Step 2: Apply integration guardrails

  1. Treat npm latest for @earendil-works/pi-agent-core as the source of truth before relying on a contract.
  2. Use Agent when event handling must be awaited as part of run settlement; use low-level agentLoop only when an observational event stream is enough.
  3. Stream user-visible text only from message_update where assistantMessageEvent.type === "text_delta".
  4. Preserve assistant message boundaries deliberately when forwarding multi-message output.
  5. Do not call prompt() or continue() while an agent is active; queue mid-run input with steer() or followUp().
  6. Treat normal continue() as a resume from a non-empty user or toolResult tail. An assistant tail can only drain queued steering/follow-up messages, otherwise it throws.
  7. Keep streamFn, convertToLlm, transformContext, getApiKey, queue providers, and loop hooks no-throw for expected request/runtime failures; return safe values or encode failures in protocol events.
  8. Keep tool calls, tool progress, tool results, thinking deltas, and provider payloads internal unless the product UX explicitly exposes them.
  9. Prefer Pi's built-in harness when sessions, skills, prompt templates, resources, filesystem/shell environment, compaction, or tree navigation are required.
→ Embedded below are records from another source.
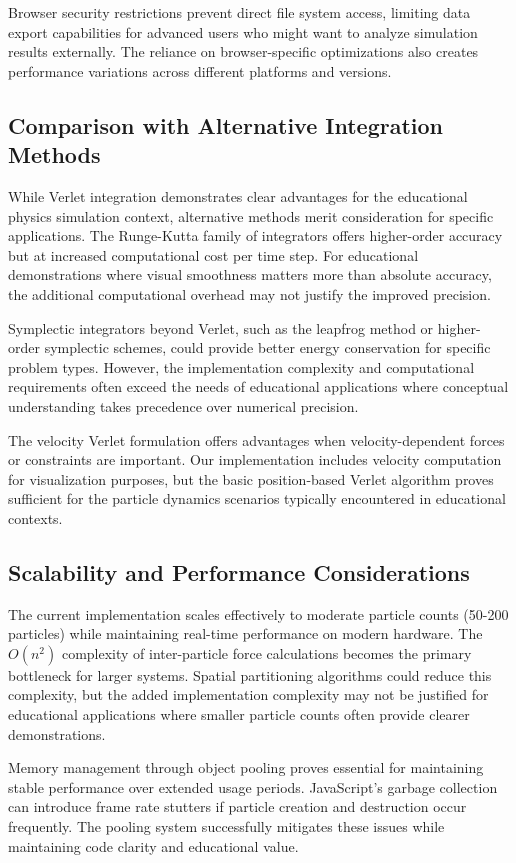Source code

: \documentclass[12pt,journal,onecolumn]{IEEEtran}
\begin{document}
Browser security restrictions prevent direct file system access, limiting data export capabilities for advanced users who might want to analyze simulation results externally. The reliance on browser-specific optimizations also creates performance variations across different platforms and versions.

\subsection{Comparison with Alternative Integration Methods}
While Verlet integration demonstrates clear advantages for the educational physics simulation context, alternative methods merit consideration for specific applications. The Runge-Kutta family of integrators offers higher-order accuracy but at increased computational cost per time step. For educational demonstrations where visual smoothness matters more than absolute accuracy, the additional computational overhead may not justify the improved precision.

Symplectic integrators beyond Verlet, such as the leapfrog method or higher-order symplectic schemes, could provide better energy conservation for specific problem types. However, the implementation complexity and computational requirements often exceed the needs of educational applications where conceptual understanding takes precedence over numerical precision.

The velocity Verlet formulation offers advantages when velocity-dependent forces or constraints are important. Our implementation includes velocity computation for visualization purposes, but the basic position-based Verlet algorithm proves sufficient for the particle dynamics scenarios typically encountered in educational contexts.

\subsection{Scalability and Performance Considerations}
The current implementation scales effectively to moderate particle counts (50-200 particles) while maintaining real-time performance on modern hardware. The $O(n^2)$ complexity of inter-particle force calculations becomes the primary bottleneck for larger systems. Spatial partitioning algorithms could reduce this complexity, but the added implementation complexity may not be justified for educational applications where smaller particle counts often provide clearer demonstrations.

Memory management through object pooling proves essential for maintaining stable performance over extended usage periods. JavaScript's garbage collection can introduce frame rate stutters if particle creation and destruction occur frequently. The pooling system successfully mitigates these issues while maintaining code clarity and educational value.
\end{document}
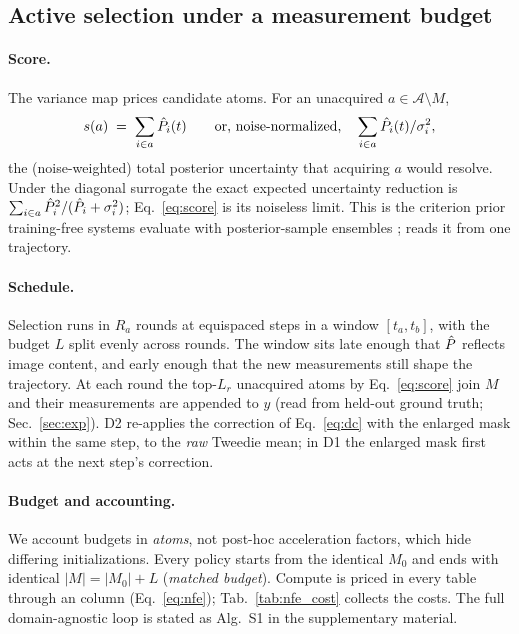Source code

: \subsection{Active selection under a measurement budget}\label{sec:method_active}

\paragraph{Score.}
The variance map prices candidate atoms. For an unacquired
$a \in \mathcal{A} \setminus M$,
\begin{equation}
  s(a) \;=\; \sum_{i \in a} \PV_i(t)
  \qquad \text{or, noise-normalized,} \quad
  \sum_{i \in a} \PV_i(t)/\sigma_i^2 ,
  \label{eq:score}
\end{equation}
the (noise-weighted) total posterior uncertainty that acquiring $a$
would resolve. Under the diagonal surrogate the exact expected
uncertainty reduction is $\sum_{i \in a} \PV_i^2/(\PV_i + \sigma_i^2)$;
Eq.~\ref{eq:score} is its noiseless limit. This is the criterion prior
training-free systems evaluate with posterior-sample ensembles
\cite{elata2024adasense,nolan2025ads,barba2025dal,iollo2025bedmri,gu2025gsc};
\pvas{} reads it from one trajectory.

\paragraph{Schedule.}
Selection runs in $R_a$ rounds at equispaced steps in a window
$[t_a, t_b]$, with the budget $L$ split evenly across rounds. The window
sits late enough that $\PV$ reflects image content, and early enough
that the new measurements still shape the trajectory. At each round the
top-$L_r$ unacquired atoms by Eq.~\ref{eq:score} join $M$ and their
measurements are appended to $y$ (read from held-out ground truth;
Sec.~\ref{sec:exp}). D2 re-applies the correction of Eq.~\ref{eq:dc}
with the enlarged mask within the same step, to the \emph{raw} Tweedie
mean; in D1 the enlarged mask first acts at the next step's correction.

\paragraph{Budget and \nfe{} accounting.}
We account budgets in \emph{atoms}, not post-hoc acceleration factors,
which hide differing initializations. Every policy starts from the
identical $M_0$ and ends with identical $|M| = |M_0| + L$ (\emph{matched
budget}). Compute is priced in every table through an \nfe{} column
(Eq.~\ref{eq:nfe}); Tab.~\ref{tab:nfe_cost} collects the costs. The full
domain-agnostic loop is stated as Alg.~S1 in the supplementary material.

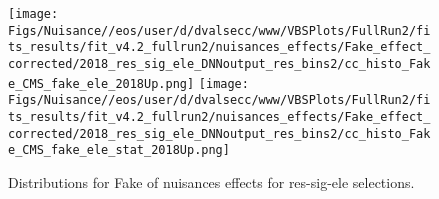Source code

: 


\begin{figure*}[htbp]  
\centering 
\texttt{[image: Figs/Nuisance//eos/user/d/dvalsecc/www/VBSPlots/FullRun2/fits\_results/fit\_v4.2\_fullrun2/nuisances\_effects/Fake\_effect\_corrected/2018\_res\_sig\_ele\_DNNoutput\_res\_bins2/cc\_histo\_Fake\_CMS\_fake\_ele\_2018Up.png]}
\texttt{[image: Figs/Nuisance//eos/user/d/dvalsecc/www/VBSPlots/FullRun2/fits\_results/fit\_v4.2\_fullrun2/nuisances\_effects/Fake\_effect\_corrected/2018\_res\_sig\_ele\_DNNoutput\_res\_bins2/cc\_histo\_Fake\_CMS\_fake\_ele\_stat\_2018Up.png]}
\\ 
\caption{ 
   Distributions for Fake of nuisances effects for res-sig-ele selections.
} 
\label{fig:Fake_res_sig_ele} 
\end{figure*} 



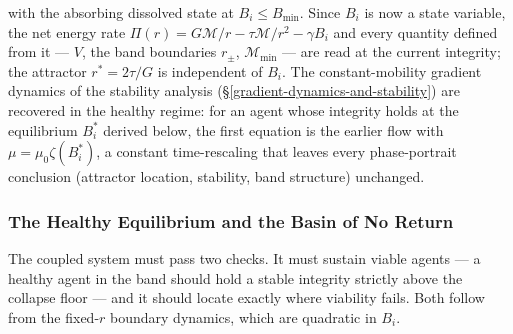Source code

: \documentclass[11pt]{article}
\theoremstyle{plain}
\theoremstyle{definition}
\theoremstyle{remark}
\let\origsubsubsection\subsubsection
\renewcommand{\subsubsection}{\needspace{4\baselineskip}\origsubsubsection}
\begin{document}
with the absorbing dissolved state at \(B_i \leq B_{\min}\). Since
\(B_i\) is now a state variable, the net energy rate
\(\Pi(r) = G\mathcal{M}/r - \tau\mathcal{M}/r^2 - \gamma B_i\) and every
quantity defined from it --- \(V\), the band boundaries \(r_\pm\),
\(\mathcal{M}_{\min}\) --- are read at the current integrity; the
attractor \(r^* = 2\tau/G\) is independent of \(B_i\). The
constant-mobility gradient dynamics of the stability analysis
(§\ref{gradient-dynamics-and-stability}) are recovered in the healthy
regime: for an agent whose integrity holds at the equilibrium \(B_i^*\)
derived below, the first equation is the earlier flow with
\(\mu = \mu_0 \zeta(B_i^*)\), a constant time-rescaling that leaves
every phase-portrait conclusion (attractor location, stability, band
structure) unchanged.

\subsubsection{The Healthy Equilibrium and the Basin of No
Return}\label{the-healthy-equilibrium-and-the-basin-of-no-return}

The coupled system must pass two checks. It must sustain viable agents
--- a healthy agent in the band should hold a stable integrity strictly
above the collapse floor --- and it should locate exactly where
viability fails. Both follow from the fixed-\(r\) boundary dynamics,
which are quadratic in \(B_i\).
\end{document}

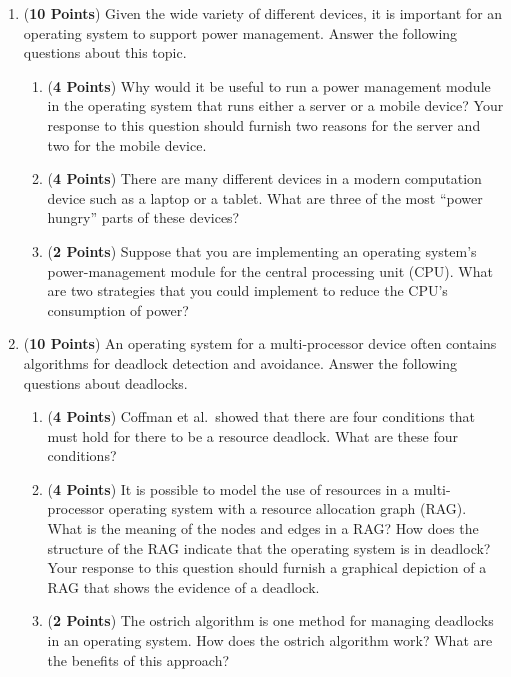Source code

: \documentclass[12pt,epsf,psfig,graphics]{article}
\begin{document}
\begin{enumerate}
  \newpage

\item ({\bf 10 Points}) Given the wide variety of different devices, it is important for an operating system to support
  power management.  Answer the following questions about this topic.

  \begin{enumerate}

    \item ({\bf 4 Points}) Why would it be useful to run a power management module in the operating system that runs
      either a server or a mobile device? Your response to this question should furnish two reasons for the server and
      two for the mobile device.

    \item ({\bf 4 Points}) There are many different devices in a modern computation device such as a laptop or a tablet.
      What are three of the most ``power hungry'' parts of these devices? 

    \item ({\bf 2 Points}) Suppose that you are implementing an operating system's power-management module for the
      central processing unit (CPU).  What are two strategies that you could implement to reduce the CPU's consumption
      of power?

  \end{enumerate}

  \newpage

\item ({\bf 10 Points}) An operating system for a multi-processor device often contains algorithms for deadlock
  detection and avoidance.  Answer the following questions about deadlocks.

  \begin{enumerate}

    \item ({\bf 4 Points}) Coffman et al.\ showed that there are four conditions that must hold for there to be a
      resource deadlock. What are these four conditions?

    \item ({\bf 4 Points}) It is possible to model the use of resources in a multi-processor operating system with a
      resource allocation graph (RAG).  What is the meaning of the nodes and edges in a RAG?  How does the structure of
      the RAG indicate that the operating system is in deadlock? Your response to this question should furnish a
      graphical depiction of a RAG that shows the evidence of a deadlock.

    \item ({\bf 2 Points}) The ostrich algorithm is one method for managing deadlocks in an operating system.  How does
      the ostrich algorithm work? What are the benefits of this approach?

  \end{enumerate}

\end{enumerate}
\end{document}
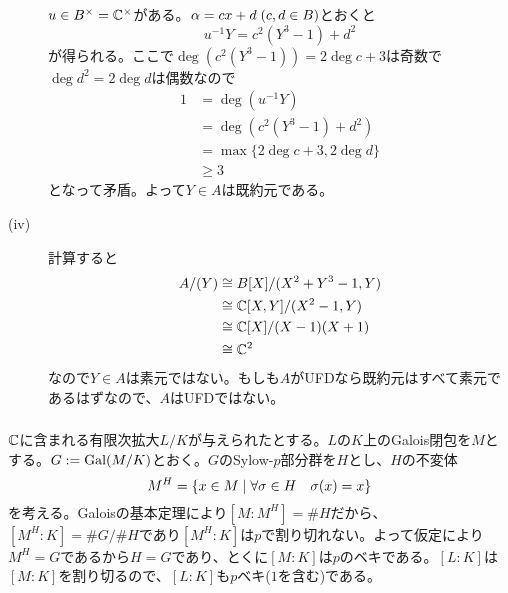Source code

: \begin{sol}
\begin{description}
$u \in B^{\times} = {\mathbb C}^{\times}$がある。${\alpha} = c x + d \; (c,d \in B)$とおくと
\[
u^{-1} Y = c^2 (Y^3-1) + d^2
\]
が得られる。ここで$\deg(c^2(Y^3-1)) = 2 \deg c + 3$は奇数で$\deg d^2 = 2 \deg d$は偶数なので
\begin{align*}
  1 &= \deg (u^{-1}Y) \\
  &= \deg( c^2 (Y^3-1) + d^2 ) \\
  &= \max\{ 2 \deg c + 3,  2 \deg d \} \\
  &\geq 3
\end{align*}
となって矛盾。よって$Y \in A$は既約元である。
\item[(iv)] 計算すると
\begin{align*}
  A/(Y) &\cong B[X]/(X^2 + Y^3 -1, Y) \\
  &\cong {\mathbb C}[X,Y]/(X^2-1,Y) \\
  &\cong {\mathbb C}[X]/(X-1)(X+1) \\
  &\cong {\mathbb C}^2
\end{align*}
なので$Y \in A$は素元ではない。もしも$A$がUFDなら既約元はすべて素元であるはずなので、$A$はUFDではない。
  \end{description}
\end{sol}

\newpage


\subsubsection{}%
\begin{sol}
  ${\mathbb C}$に含まれる有限次拡大$L/K$が与えられたとする。$L$の$K$上のGalois閉包を$M$とする。$G:= \operatorname{Gal}(M/K)$とおく。$G$のSylow-$p$部分群を$H$とし、$H$の不変体
  \[
  M^H = \left\{ x \in M \mathrel{} \middle| \mathrel{} \forall {\sigma} \in H \quad {\sigma}(x) = x  \right\}
  \]
  を考える。Galoisの基本定理により$[M:M^H] = \# H$だから、$[M^H : K] = \# G / \# H$であり$[M^H : K]$は$p$で割り切れない。よって仮定により$M^H =G$であるから$H=G$であり、とくに$[M:K]$は$p$のベキである。$[L:K]$は$[M:K]$を割り切るので、$[L:K]$も$p$ベキ($1$を含む)である。
\end{sol}


\newpage


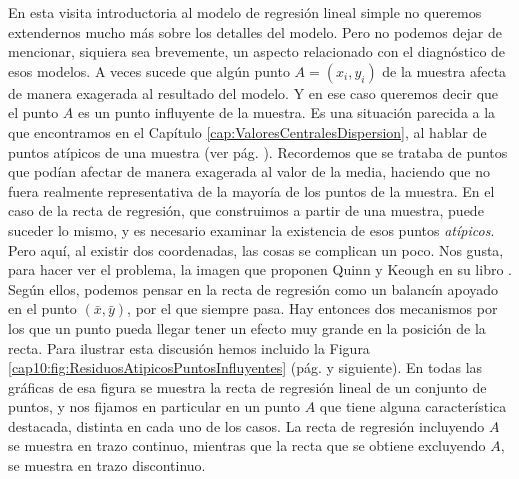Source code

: En esta visita introductoria al modelo de regresión lineal simple no queremos extendernos mucho más sobre los detalles del modelo. Pero no podemos dejar de mencionar, siquiera sea brevemente, un aspecto relacionado con el diagnóstico de esos modelos. A veces sucede que algún punto $A=(x_i,y_i)$  de la muestra afecta de manera exagerada al resultado del modelo. Y en ese caso queremos decir que el punto $A$ es un {\sf punto influyente} de la muestra. Es una situación parecida a la que encontramos en el Capítulo \ref{cap:ValoresCentralesDispersion}, al hablar de puntos atípicos de una muestra (ver pág. \pageref{cap02:subsubsec:RangoIntercuartilico}). Recordemos que se trataba de puntos que podían afectar de manera exagerada al valor de la media, haciendo que no fuera realmente representativa de la mayoría de los puntos de la muestra.  En el caso de la recta de regresión, que construimos a partir de una muestra, puede suceder lo mismo, y es necesario examinar la existencia de esos puntos {\em atípicos}. Pero aquí, al existir dos coordenadas, las cosas se complican un poco. Nos gusta, para hacer ver el problema, la imagen que proponen Quinn y Keough en su libro \cite{quinn2002experimental}. Según ellos, podemos pensar en la recta de regresión como un balancín apoyado en el punto $(\bar x,\bar y)$, por el que siempre pasa. Hay entonces dos mecanismos por los que un punto pueda llegar tener un efecto muy grande en la posición de la recta. Para ilustrar esta discusión hemos incluido la Figura \ref{cap10:fig:ResiduosAtipicosPuntosInfluyentes} (pág. \pageref{cap10:fig:ResiduosAtipicosPuntosInfluyentes} y siguiente). En todas las gráficas de esa figura se muestra la recta de regresión lineal de un conjunto de puntos, y nos fijamos en particular en un punto $A$ que tiene alguna característica destacada, distinta en cada uno de los casos. La recta de regresión incluyendo $A$ se muestra en trazo continuo, mientras que  la recta que se obtiene excluyendo $A$, se muestra en trazo discontinuo.

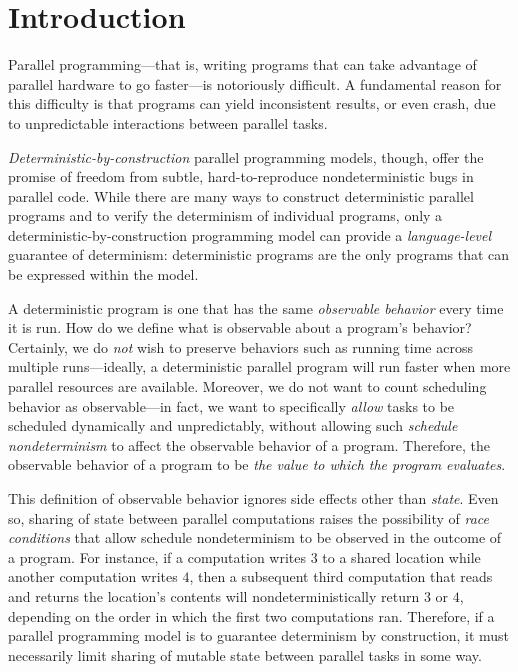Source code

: \chapter{Introduction}\label{ch:intro} %

Parallel programming---that is, writing programs that can take
advantage of parallel hardware to go faster---is notoriously
difficult.  A fundamental reason for this difficulty is that programs
can yield inconsistent results, or even crash, due to unpredictable
interactions between parallel tasks.

\emph{Deterministic-by-construction} parallel programming models,
though, offer the promise of freedom from subtle, hard-to-reproduce
nondeterministic bugs in parallel code.  While there are many ways to
construct deterministic parallel programs and to verify the
determinism of individual programs, only a
deterministic-by-construction programming model can provide a
\emph{language-level} guarantee of determinism: deterministic programs
are the only programs that can be expressed within the model.

A deterministic program is one that has the same \emph{observable
  behavior} every time it is run.  How do we define what is observable
about a program's behavior?  Certainly, we do \emph{not} wish to
preserve behaviors such as running time across multiple
runs---ideally, a deterministic parallel program will run faster when
more parallel resources are available.  Moreover, we do not want to
count scheduling behavior as observable---in fact, we want to
specifically \emph{allow} tasks to be scheduled dynamically and
unpredictably, without allowing such \emph{schedule nondeterminism} to
affect the observable behavior of a program.  Therefore,  the observable behavior of a program to be
\emph{the value to which the program evaluates}.


This definition of observable behavior ignores side effects other than
\emph{state}.  Even so, sharing of state between parallel computations
raises the possibility of \emph{race conditions} that allow schedule
nondeterminism to be observed in the outcome of a program.  For
instance, if a computation writes $3$ to a shared location while
another computation writes $4$, then a subsequent third computation
that reads and returns the location's contents will
nondeterministically return $3$ or $4$, depending on the order in
which the first two computations ran.  Therefore, if a parallel
programming model is to guarantee determinism by construction, it must
necessarily limit sharing of mutable state between parallel tasks in
some way.

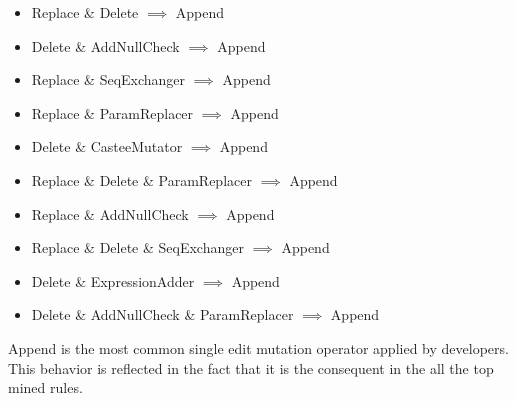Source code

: \documentclass[conference]{IEEEtran}
\begin{document}

\begin{itemize}
\item Replace \& Delete $\implies$ Append
\item Delete \& AddNullCheck $\implies$ Append
\item Replace \& SeqExchanger $\implies$ Append
\item Replace \& ParamReplacer $\implies$ Append
\item Delete \& CasteeMutator $\implies$ Append
\item Replace \& Delete \& ParamReplacer $\implies$ Append
\item Replace \& AddNullCheck $\implies$ Append
\item Replace \& Delete \& SeqExchanger $\implies$ Append
\item Delete \& ExpressionAdder $\implies$ Append
\item Delete \& AddNullCheck \& ParamReplacer $\implies$ Append
\end{itemize}

Append is the most common single edit mutation operator applied by developers. This behavior is
reflected in the fact that it is the consequent in the all the top mined
rules.  
\end{document}

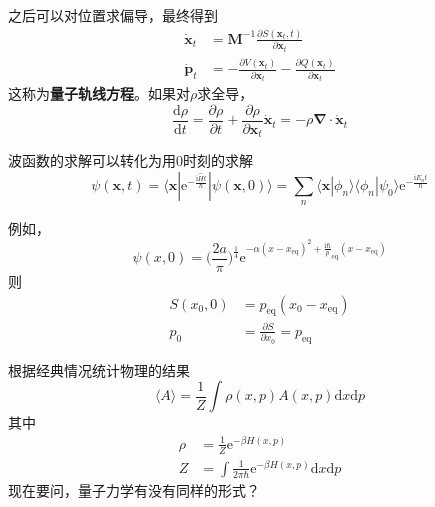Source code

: \documentclass[12pt]{article}
\begin{document}
    之后可以对位置求偏导，最终得到
    \begin{equation}\begin{aligned}
        \dot{\bm{x}}_t &= \bm{M}^{-1} \frac {\partial S(\bm{x}_t,t)}{\partial \bm{x}_t}\\
        \dot{\bm{p}}_t &= -\frac {\partial V(\bm{x}_t)}{\partial \bm{x}_t} - \frac {\partial Q(\bm{x}_t)}{\partial \bm{x}_t}
    \end{aligned}\end{equation}
    这称为\textbf{量子轨线方程}。如果对$\rho$求全导，
    \begin{equation}
        \frac {\mathrm{d}\rho}{\mathrm{d}t} = \frac {\partial \rho}{\partial t} + \frac {\partial \rho}{\partial \bm{x}_t} \dot{\bm{x}}_t = -\rho \bm{\nabla} \cdot \dot{\bm{x}}_t
    \end{equation}

    波函数的求解可以转化为用0时刻的求解
    \begin{equation}
        \psi(\bm{x},t) = \langle \bm{x} | \mathrm{e}^{-\frac {\mathrm{i}\hat{H}t}{\hbar}} | \psi(\bm{x},0) \rangle = \sum_n \langle \bm{x}|\phi_n \rangle \langle \phi_n |\psi_0 \rangle \mathrm{e}^{-\frac {\mathrm{i}E_n t}{\hbar}}
    \end{equation}

    例如，
    \begin{equation}
        \psi(x,0) =  \bigg(\frac {2a}{\pi}\bigg)^{\frac 14} \mathrm{e}^{-\alpha (x - x_{\mathrm{eq}})^2 +\frac {\mathrm{i}{\hbar}} p_{\mathrm{eq}}(x - x_\mathrm{eq})}
    \end{equation}
    则
    \begin{equation}\begin{aligned}
        S(x_0,0) &= p_\mathrm{eq} (x_0 - x_\mathrm{eq})\\
        p_0 &= \frac {\partial S}{\partial x_0} = p_\mathrm{eq}
    \end{aligned}\end{equation}

    根据经典情况统计物理的结果
    \begin{equation}
        \langle A \rangle =\frac 1Z \int \rho(x,p)A(x,p) \mathrm{d}x\mathrm{d}p
    \end{equation}
    其中 
    \begin{equation}\begin{aligned}
        \rho &= \frac 1Z \mathrm{e}^{-\beta H(x,p)}\\
        Z &= \int \frac 1{2\pi \hbar} \mathrm{e}^{-\beta H(x,p)} \mathrm{d}x \mathrm{d}p
    \end{aligned}\end{equation}
    现在要问，量子力学有没有同样的形式？
\end{document}
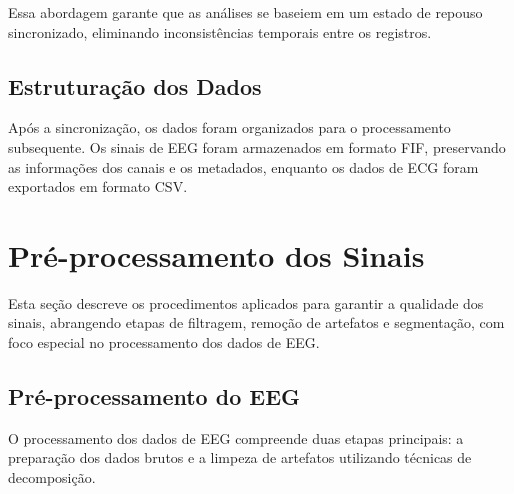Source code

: Essa abordagem garante que as análises se baseiem em um estado de repouso sincronizado, eliminando inconsistências temporais entre os registros.

\subsection{Estruturação dos Dados}
Após a sincronização, os dados foram organizados para o processamento subsequente. Os sinais de EEG foram armazenados em formato FIF, preservando as informações dos canais e os metadados, enquanto os dados de ECG foram exportados em formato CSV.
\section{Pré-processamento dos Sinais}

Esta seção descreve os procedimentos aplicados para garantir a qualidade dos sinais, abrangendo etapas de filtragem, remoção de artefatos e segmentação, com foco especial no processamento dos dados de EEG.

\subsection{Pré-processamento do EEG}

O processamento dos dados de EEG compreende duas etapas principais: a preparação dos dados brutos e a limpeza de artefatos utilizando técnicas de decomposição.


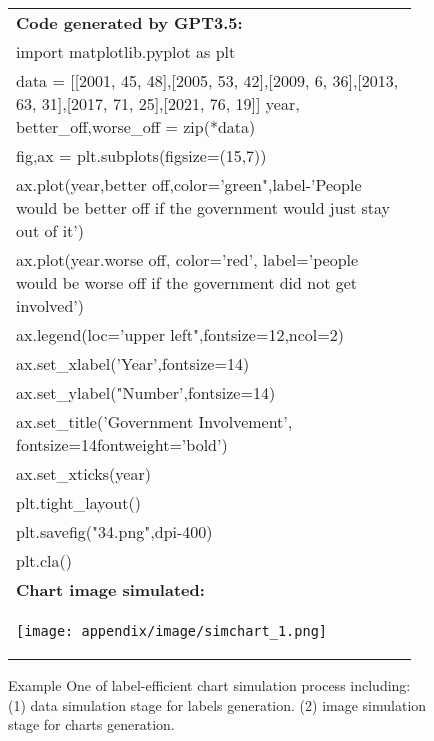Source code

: \documentclass{article} \usepackage{iclr2024_conference,times}
\begin{document}
{\begin{figure}[hp]
{\begin{tabular}{p{0.95\linewidth}}
\textbf{Code generated by GPT3.5:} \\
import matplotlib.pyplot as plt\\
data = [[2001, 45, 48],[2005, 53, 42],[2009, 6, 36],[2013, 63, 31],[2017, 71, 25],[2021, 76, 19]]
year, better\_off,worse\_off = zip(*data)\\
fig,ax = plt.subplots(figsize=(15,7))\\
ax.plot(year,better off,color='green",label-'People would be better off if the government would just stay out of it')\\
ax.plot(year.worse off, color='red', label='people would be worse off if the government did not get involved')\\
ax.legend(loc='upper left",fontsize=12,ncol=2)\\
ax.set\_xlabel('Year',fontsize=14)\\
ax.set\_ylabel("Number',fontsize=14)\\
ax.set\_title('Government Involvement', fontsize=14fontweight='bold')\\
ax.set\_xticks(year)\\
plt.tight\_layout()\\
plt.savefig("34.png",dpi-400)\\
plt.cla()
\\ \midrule 
\textbf{Chart image simulated:}\\
\begin{center}
    \texttt{[image: appendix/image/simchart\_1.png]}
\end{center}
\\ \bottomrule
    \end{tabular}
    }
    \caption{Example One of label-efficient chart simulation process including: (1) data simulation stage for labels generation. (2) image simulation stage for charts generation.}
    \label{fig:simulation_1}
\end{figure}


}
\end{document}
Step 3: Implement with minimal surface

  1. Prefer Pi options over custom wrapper state machines: streamFn, getApiKey, sessionId, thinkingBudgets, transport, maxRetryDelayMs, onPayload, onResponse, beforeToolCall, afterToolCall, prepareNextTurn, toolExecution, steeringMode, and followUpMode.
  2. Mutate Agent state through agent.state properties and reset(); do not invent setter wrappers unless the consumer API needs them.
  3. Use transformContext for message-level pruning/injection and convertToLlm for provider-compatible role conversion/filtering.
  4. Keep queue modes explicit ("one-at-a-time" or "all") when ordering or batching matters.
  5. For server-proxied model access, use streamFn with streamProxy-style behavior instead of provider logic scattered through consumers.
  6. For tool policy, use toolExecution, per-tool executionMode, beforeToolCall, afterToolCall, thrown tool errors, and terminate before adding a custom tool runner.
  7. Keep timeout/abort paths observable and make sure streams/iterables settle cleanly.

Step 4: Verify behavior

  1. Verify the event-to-stream bridge emits only text deltas, preserves intended boundaries, and closes on success, error, and abort.
  2. Verify prompt()/continue() race handling and queued steer()/followUp() behavior.
  3. Verify continue() preconditions for empty history, user tail, toolResult tail, and assistant tail with and without queued messages.
  4. Verify custom message types remain in agent state while convertToLlm emits only provider-compatible messages.
  5. Verify streamFn encodes expected provider failures instead of throwing/rejecting.
  6. Verify tool execution ordering under default parallel mode, sequential overrides, hook blocking/patching, progress updates, and terminate behavior.
  7. Verify Agent.subscribe() listener settlement and waitForIdle() behavior when listeners perform async work.
  8. Verify AgentHarness session, resource, hook, compaction, and abort behavior when the harness path is used.

Step 5: Version discipline

  1. Target the latest published Pi package only.
  2. Re-check the latest package metadata and declarations before material API updates.
  3. Do not add backward-compatibility shims or old package-name guidance unless the user explicitly asks for a migration.